Show each line of the records in which the word "pattern" occurs.

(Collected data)
________
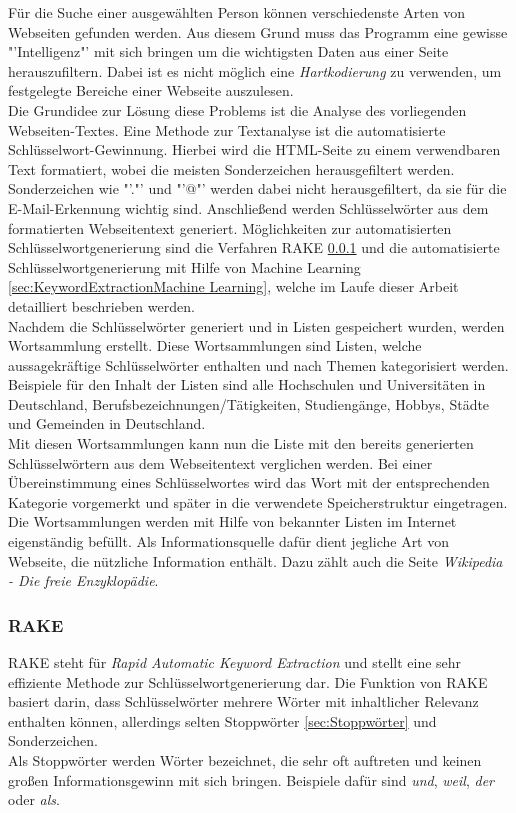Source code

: 	Für die Suche einer ausgewählten Person können verschiedenste Arten von Webseiten gefunden werden. Aus diesem Grund muss das Programm eine gewisse "'Intelligenz"' mit sich bringen um die wichtigsten Daten aus einer Seite herauszufiltern. Dabei ist es nicht möglich eine \textit{Hartkodierung} zu verwenden, um festgelegte Bereiche einer Webseite auszulesen.\\
	Die Grundidee zur Lösung diese Problems ist die Analyse des vorliegenden Webseiten-Textes. Eine Methode zur Textanalyse ist die automatisierte Schlüsselwort-Gewinnung. Hierbei wird die HTML-Seite zu einem verwendbaren Text formatiert, wobei die meisten Sonderzeichen herausgefiltert werden. Sonderzeichen wie "'."' und "'@"' werden dabei nicht herausgefiltert, da sie für die E-Mail-Erkennung wichtig sind. Anschließend werden Schlüsselwörter aus dem formatierten Webseitentext generiert. Möglichkeiten zur automatisierten Schlüsselwortgenerierung sind die Verfahren RAKE \ref{sec:RAKE} und die automatisierte Schlüsselwortgenerierung mit Hilfe von Machine Learning \ref{sec:KeywordExtractionMachine Learning}, welche im Laufe dieser Arbeit detailliert beschrieben werden.\\
	Nachdem die Schlüsselwörter generiert und in Listen gespeichert wurden, werden Wortsammlung erstellt. Diese Wortsammlungen sind Listen, welche aussagekräftige Schlüsselwörter enthalten und nach Themen kategorisiert werden. Beispiele für den Inhalt der Listen sind alle Hochschulen und Universitäten in Deutschland, Berufsbezeichnungen/Tätigkeiten, Studiengänge, Hobbys, Städte und Gemeinden in Deutschland.\\
	Mit diesen Wortsammlungen kann nun die Liste mit den bereits generierten Schlüsselwörtern aus dem Webseitentext verglichen werden. Bei einer Übereinstimmung eines Schlüsselwortes wird das Wort mit der entsprechenden Kategorie vorgemerkt und später in die verwendete Speicherstruktur eingetragen. \\
	Die Wortsammlungen werden mit Hilfe von bekannter Listen im Internet eigenständig befüllt. Als Informationsquelle dafür dient jegliche Art von Webseite, die nützliche Information enthält. Dazu zählt auch die Seite \textit{Wikipedia - Die freie Enzyklopädie}.	
		\subsubsection{RAKE}
		\label{sec:RAKE}
		RAKE steht für \textit{Rapid Automatic Keyword Extraction} und stellt eine sehr effiziente Methode zur Schlüsselwortgenerierung dar. Die Funktion von RAKE basiert darin, dass Schlüsselwörter mehrere Wörter mit inhaltlicher Relevanz enthalten können, allerdings selten Stoppwörter \ref{sec:Stoppwörter} und  Sonderzeichen.\cite{rose2010automatic}\\
		Als Stoppwörter werden Wörter bezeichnet, die sehr oft auftreten und keinen großen Informationsgewinn mit sich bringen. Beispiele dafür sind \textit{und}, \textit{weil}, \textit{der} oder \textit{als}.\cite{Stopwords}\\
		
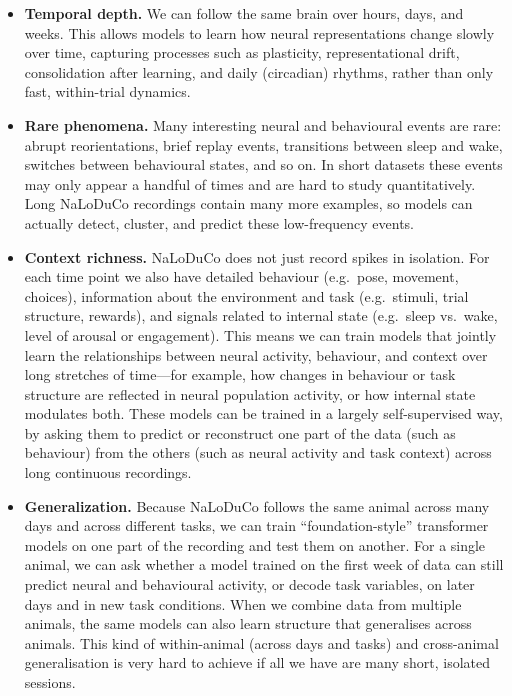 \begin{itemize}
  \item \textbf{Temporal depth.}
  We can follow the same brain over hours, days, and weeks.
  This allows models to learn how neural representations change slowly over time, capturing
  processes such as plasticity, representational drift, consolidation after learning, and daily
  (circadian) rhythms, rather than only fast, within-trial dynamics.

  \item \textbf{Rare phenomena.}
  Many interesting neural and behavioural events are rare: abrupt reorientations, brief replay
  events, transitions between sleep and wake, switches between behavioural states, and so on.
  In short datasets these events may only appear a handful of times and are hard to study
  quantitatively. Long NaLoDuCo recordings contain many more examples, so models can
  actually detect, cluster, and predict these low-frequency events.

  \item \textbf{Context richness.}
  NaLoDuCo does not just record spikes in isolation.
  For each time point we also have detailed behaviour (e.g.\ pose, movement, choices),
  information about the environment and task (e.g.\ stimuli, trial structure, rewards),
  and signals related to internal state (e.g.\ sleep vs.\ wake, level of arousal or engagement).
  This means we can train models that jointly learn the relationships between neural activity,
  behaviour, and context over long stretches of time---for example, how changes in behaviour
  or task structure are reflected in neural population activity, or how internal state modulates
  both. These models can be trained in a largely self-supervised way, by asking them to predict
  or reconstruct one part of the data (such as behaviour) from the others (such as neural
  activity and task context) across long continuous recordings.

  \item \textbf{Generalization.}
  Because NaLoDuCo follows the same animal across many days and across different tasks,
  we can train ``foundation-style'' transformer models on one part of the recording and test
  them on another. For a single animal, we can ask whether a model trained on the first week
  of data can still predict neural and behavioural activity, or decode task variables, on later
  days and in new task conditions. When we combine data from multiple animals, the same
  models can also learn structure that generalises across animals. This kind of within-animal
  (across days and tasks) and cross-animal generalisation is very hard to achieve if all we have
  are many short, isolated sessions.


\end{itemize}
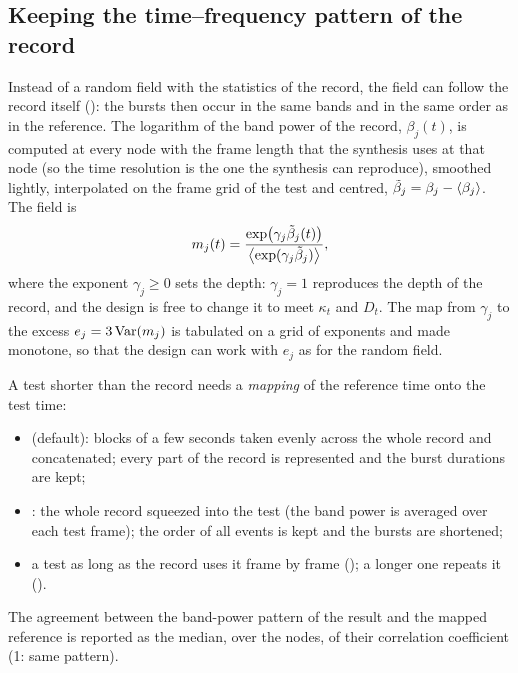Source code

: \subsection{Keeping the time--frequency pattern of the record}\label{sec:pattern}

Instead of a random field with the statistics of the record, the field can follow the record itself
(): the bursts then occur in the same bands and in the same order as in
the reference. The logarithm of the band power of the record, $\beta_j(t)$, is computed at every node
with the frame length that the synthesis uses at that node (so the time resolution is the one the
synthesis can reproduce), smoothed lightly, interpolated on the frame grid of the test and centred,
$\tilde\beta_j = \beta_j - \tavg{\beta_j}$. The field is
\begin{equation}
  m_j(t) = \frac{\exp\bigl(\gamma_j\tilde\beta_j(t)\bigr)}{\tavg{\exp(\gamma_j\tilde\beta_j)}} ,
\end{equation}
where the exponent $\gamma_j\ge0$ sets the depth: $\gamma_j=1$ reproduces the depth of the record, and
the design is free to change it to meet $\kappa_t$ and $D_t$. The map from $\gamma_j$ to the excess
$e_j = 3\Var(m_j)$ is tabulated on a grid of exponents and made monotone, so that the design can
work with $e_j$ as for the random field.

A test shorter than the record needs a \emph{mapping} of the reference time onto the test time:
\begin{itemize}[nosep]
\item {} (default): blocks of a few seconds taken evenly across the whole record and
concatenated; every part of the record is represented and the burst durations are kept;
\item {}: the whole record squeezed into the test (the band power is averaged over each
test frame); the order of all events is kept and the bursts are shortened;
\item a test as long as the record uses it frame by frame (); a longer one repeats it
().
\end{itemize}
The agreement between the band-power pattern of the result and the mapped reference is reported as
the median, over the nodes, of their correlation coefficient (1: same pattern).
________
Result for this exercise:
: \subsection{Keeping the time--frequency pattern of the record}\label{sec:pattern}
The agreement between the band-power pattern of the result and the mapped reference is reported as
the median, over the nodes, of their correlation coefficient (1: same pattern).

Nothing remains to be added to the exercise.